### How to complete this task
Among the records, which lines hold the word "广度优先搜索"? Pick them out.

### Record extracts
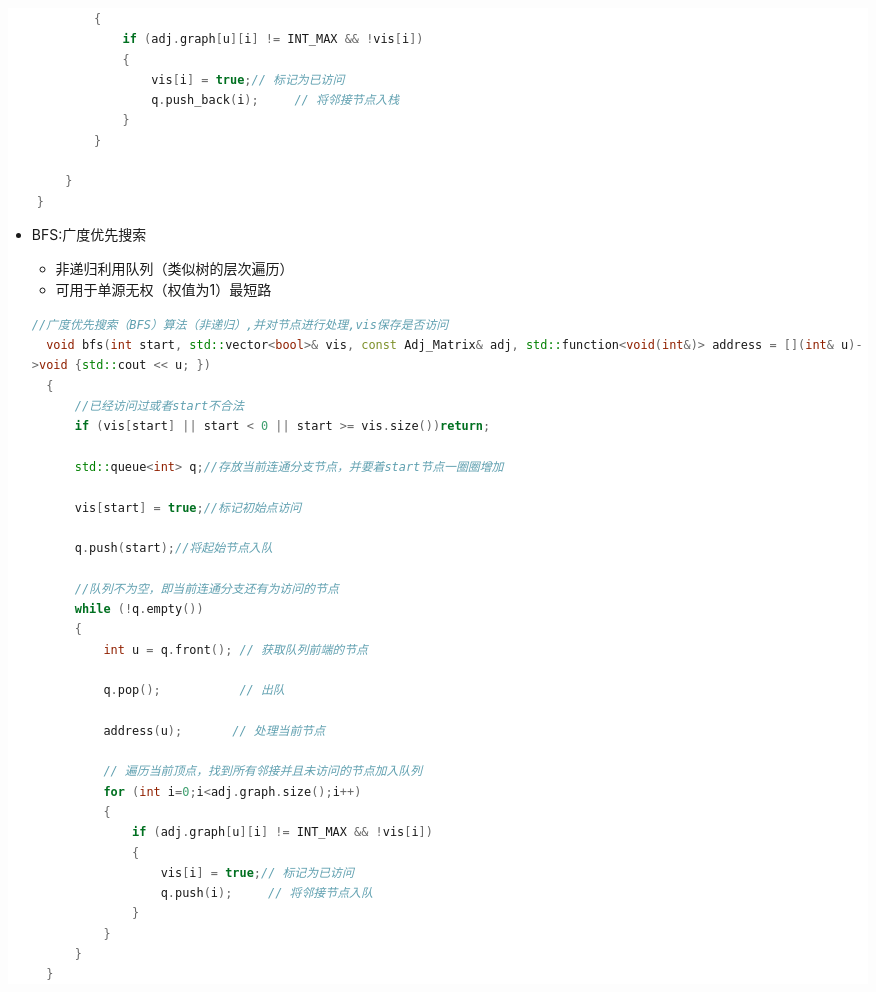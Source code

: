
 ```cpp
			{
				if (adj.graph[u][i] != INT_MAX && !vis[i])
				{
					vis[i] = true;// 标记为已访问
					q.push_back(i);     // 将邻接节点入栈
				}
			}
			
		}
	}
```



- BFS:广度优先搜索

  - 非递归利用队列（类似树的层次遍历）
  - 可用于单源无权（权值为1）最短路

  ```cpp
  //广度优先搜索（BFS）算法（非递归）,并对节点进行处理,vis保存是否访问
  	void bfs(int start, std::vector<bool>& vis, const Adj_Matrix& adj, std::function<void(int&)> address = [](int& u)->void {std::cout << u; })
  	{
  		//已经访问过或者start不合法
  		if (vis[start] || start < 0 || start >= vis.size())return;
  
  		std::queue<int> q;//存放当前连通分支节点，并要着start节点一圈圈增加
  
  		vis[start] = true;//标记初始点访问
  
  		q.push(start);//将起始节点入队
  
  		//队列不为空，即当前连通分支还有为访问的节点
  		while (!q.empty())
  		{
  			int u = q.front(); // 获取队列前端的节点
  
  			q.pop();           // 出队
  
  			address(u);       // 处理当前节点
  
  			// 遍历当前顶点，找到所有邻接并且未访问的节点加入队列
  			for (int i=0;i<adj.graph.size();i++)
  			{
  				if (adj.graph[u][i] != INT_MAX && !vis[i])
  				{
  					vis[i] = true;// 标记为已访问
  					q.push(i);     // 将邻接节点入队
  				}
  			}
  		}
  	}
  ```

### Response to the exercise
- BFS:广度优先搜索
  //广度优先搜索（BFS）算法（非递归）,并对节点进行处理,vis保存是否访问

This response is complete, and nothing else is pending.